I am developing an algorithm which is very memory hungry and I need to use torch.utils.checkpoint to fit it on my GPU. However, there are some training statistics which are easiest to compute alongside the stuff I am checkpointing (doing it separately would be very wasteful because they use many of the same intermediate results). However, the statistics have no gradient and as such cannot be returned from a function wrapped in checkpoint. How can I work around that? Example code looks like the following:

import torch
from torch.utils.checkpoint import checkpoint

def to_be_checkpointed(t):
   intermediate_result_1 = t.pow(2)
   stats_1 = intermediate_result_1.detach().mean()

   intermediate_result_2 = intermediate_result_1.sqrt()
   stats_2 = intermediate_result_2.detach().std()

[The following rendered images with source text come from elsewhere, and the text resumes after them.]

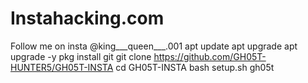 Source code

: # Instahacking.com
Follow me on insta @king___queen___.001
apt update
apt upgrade
apt upgrade -y
pkg install git
git clone https://github.com/GH05T-HUNTER5/GH05T-INSTA 
cd GH05T-INSTA 
bash setup.sh 
gh05t
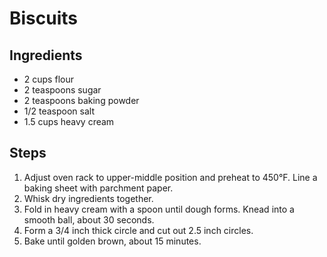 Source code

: # Biscuits

## Ingredients
- 2 cups flour
- 2 teaspoons sugar
- 2 teaspoons baking powder
- 1/2 teaspoon salt
- 1.5 cups heavy cream

## Steps
1. Adjust oven rack to upper-middle position and preheat to 450°F. Line a baking sheet with parchment paper.
2. Whisk dry ingredients together.
3. Fold in heavy cream with a spoon until dough forms. Knead into a smooth ball, about 30 seconds.
4. Form a 3/4 inch thick circle and cut out 2.5 inch circles.
5. Bake until golden brown, about 15 minutes. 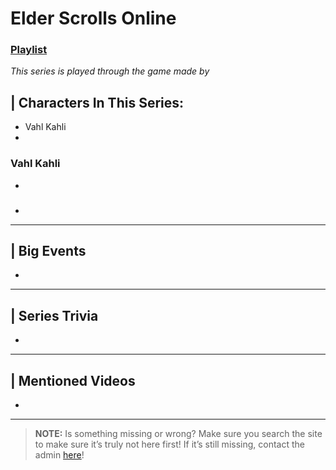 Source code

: # Elder Scrolls Online
### [Playlist]()
*This series is played through the game []() made by []()*

## | Characters In This Series:
- Vahl Kahli
- 

### Vahl Kahli
- 

### 
- 

----

## | Big Events
- 

----

## | Series Trivia
- 

----
 
## | Mentioned Videos
- []()
 
----
 
> **NOTE:** Is something missing or wrong? Make sure you search the site to make sure it’s truly not here first! If it’s still missing, contact the admin [here](../chapter_2.html)!
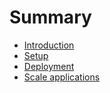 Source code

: # Summary

* [Introduction](README.md)
* [Setup](setup.md)
* [Deployment](deployment.md)
* [Scale applications](scale-applications.md)

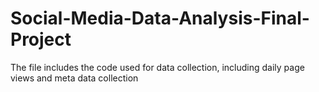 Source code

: # Social-Media-Data-Analysis-Final-Project

The file includes the code used for data collection, including daily page views and meta data collection 
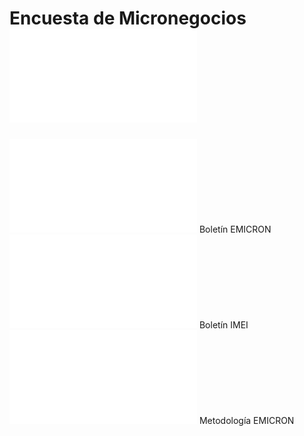 # Encuesta de Micronegocios ![Documentacion.pdf](../assets/Documentacion-EMICRON-2022.pdf)
![bol-EMICRON-IVTrim2023.pdf](../assets/bol-EMICRON-IVTrim2023_1714518559613_0.pdf) Boletín EMICRON
![bol-imie-2022.pdf](../assets/bol-imie-2022_1714522299850_0.pdf) Boletín IMEI
![DSO-EMICRON-MET-001.pdf](../assets/DSO-EMICRON-MET-001_1714525407046_0.pdf) Metodología EMICRON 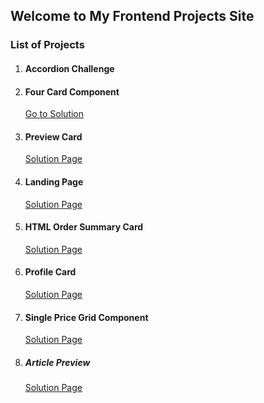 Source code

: ## Welcome to My Frontend Projects Site

### List of Projects

1.  #### Accordion Challenge
    
    

2.  #### Four Card Component

    [Go to Solution](techanthere.github.io/four-card-component)
    
3.  #### Preview Card

    [Solution Page](techanthere.github.io/preview-card)

4.  #### Landing Page 
  
    [Solution Page](techanthere.github.io/landing-page)

5.  #### HTML Order Summary Card

    [Solution Page](techanthere.github.io/html-order-summary-card)

6.  #### Profile Card

    [Solution Page](techanthere.github.io/profile-card)

7.  #### Single Price Grid Component

    [Solution Page](techanthere.github.io/single-price-grid-component)

8.  ##### Article Preview

    [Solution Page](techanthere.github.io/article-preview)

   output = intermediate_result_2.sum()

   return output, stats_1, stats_2

t = torch.randn(30, 30, requires_grad=True)
out, stats_1, stats_2 = checkpoint(to_be_checkpointed, t)
out.backward()

and on out.backward() I get the following error: RuntimeError: element 1 of tensors does not require grad and does not have a grad_fn. Obviously, one way around this is to not detach the statistics and do it after the checkpoint call but

  1. It is not always possible (some statistics are straight up non-differentiable)
  2. It’s wasteful I think (will the gradient still be calculated just to be discarded?)
  3. It’s non-idiomatic and error prone (I’m writing this post after spending several hours hunting a bug I accidentally introduced this way)

Maybe manually implementing a specialized function would work well for you.
The implementation of checkpointing is a bit tricky, but grabbing CheckpointFunction and amending it to support your stats should not be too hard.

Best regards

Thomas

Cool, this looks promising.

Thank you,
Michał